Exercise directions - Make an exact copy of the records, dropping all pictures.

*** Opening of Data excerpts ***

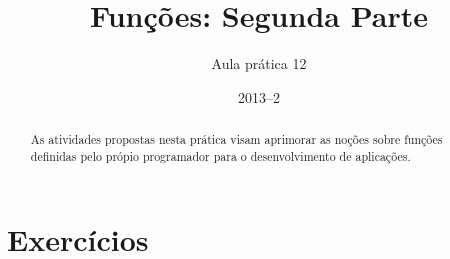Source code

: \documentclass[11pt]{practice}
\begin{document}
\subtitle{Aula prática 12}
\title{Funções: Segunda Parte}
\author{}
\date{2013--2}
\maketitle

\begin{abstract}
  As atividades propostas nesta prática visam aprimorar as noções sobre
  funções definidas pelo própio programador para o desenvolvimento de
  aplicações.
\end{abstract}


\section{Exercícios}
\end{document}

*** Close of Data excerpts ***

Response to the exercise -
Source code

: \documentclass[11pt]{practice}
\begin{document}
\subtitle{Aula prática 12}
\title{Funções: Segunda Parte}
\author{}
\date{2013--2}
\maketitle

\begin{abstract}
  As atividades propostas nesta prática visam aprimorar as noções sobre
  funções definidas pelo própio programador para o desenvolvimento de
  aplicações.
\end{abstract}


\section{Exercícios}
\end{document}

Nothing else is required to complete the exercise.